Jamás pretender acordarse de qué caso ha pasado que se parezca al que se debe resolver, o qué es lo que la teoría dice como principio a aplicar. Eso no tiene ningún valor; es la penetración y la comprensión del problema lo que va a dar la solución.
g.- De la situación al objetivo.
De cualquier situación fluye, teniendo en cuenta el objetivo, qué es lo que hay que hacer para que marchemos desde esta situación en que vivimos a ese objeto que perseguimos. El camino surge de la experiencia de la situación. Y eso hay que mirarlo objetivamente. Es poner en movimiento la materia, directamente, y entonces de ahí va a salir el camino, camino único o camino múltiple, pero camino, que es lo que uno busca entre las situaciones y el objetivo que persigue.
h.- Las posibilidades de solución son infinitas.
Es difícil establecer también en este campo nada ajustado a una realidad concreta. En este tipo de actividad nada hay concreto, sino la situación que plantea cada caso. Y para resolverla, los caminos son infinitos, como infinito es el número de hombres y mujeres, y como infinito es el número de las distintas y diversas maneras de pensar y de actuar.
i.- Napoleón y las acciones política y militar.
Sin embargo, Napoleón –que es uno de los hombres más admirables, no sólo en la solución de los problemas, sino por las ideas que ha legado sobre sus métodos de conducción tenía una afirmación de extraordinario valor para todo el que conduce, no sólo en lo militar, sino también en lo político.

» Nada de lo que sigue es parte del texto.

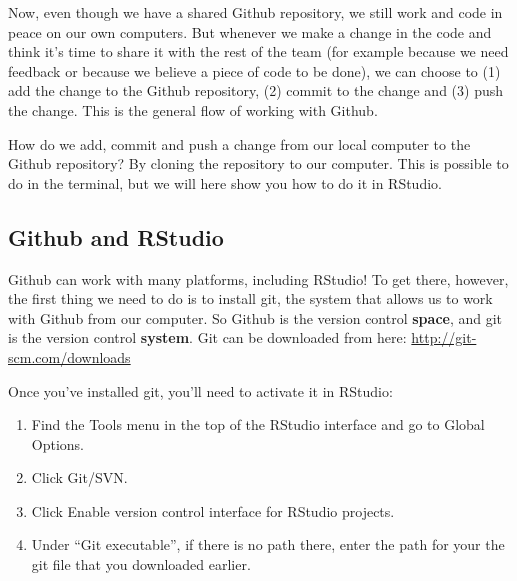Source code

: \documentclass[
]{article}
\providecommand{\tightlist}{%
  \setlength{\itemsep}{0pt}\setlength{\parskip}{0pt}}
\begin{document}
Now, even though we have a shared Github repository, we still work and
code in peace on our own computers. But whenever we make a change in the
code and think it's time to share it with the rest of the team (for
example because we need feedback or because we believe a piece of code
to be done), we can choose to (1) add the change to the Github
repository, (2) commit to the change and (3) push the change. This is
the general flow of working with Github.

How do we add, commit and push a change from our local computer to the
Github repository? By cloning the repository to our computer. This is
possible to do in the terminal, but we will here show you how to do it
in RStudio.

\hypertarget{github-and-rstudio}{%
\subsection{Github and RStudio}\label{github-and-rstudio}}

Github can work with many platforms, including RStudio! To get there,
however, the first thing we need to do is to install git, the system
that allows us to work with Github from our computer. So Github is the
version control \textbf{space}, and git is the version control
\textbf{system}. Git can be downloaded from here:
\url{http://git-scm.com/downloads}

Once you've installed git, you'll need to activate it in RStudio:

\begin{enumerate}
\def\labelenumi{\arabic{enumi}.}
\tightlist
\item
  Find the Tools menu in the top of the RStudio interface and go to
  Global Options.
\item
  Click Git/SVN.
\item
  Click Enable version control interface for RStudio projects.
\item
  Under ``Git executable'', if there is no path there, enter the path
  for your the git file that you downloaded earlier.
\end{enumerate}
\end{document}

Porque Napoleón fue, por sobre todo, un político. El luchó con una idea política, no luchó jamás con una idea militar. La acción militar de Napoleón fue un medio para ejecutarla. Su objetivo –su gran objetivo– fue político. Si él enfrentó a ocho o diez coaliciones, no lo hizo nunca por una razón militar. Las enfrentó militarmente, pero por una razón política. Es que siempre la acción militar está subordinada a la política.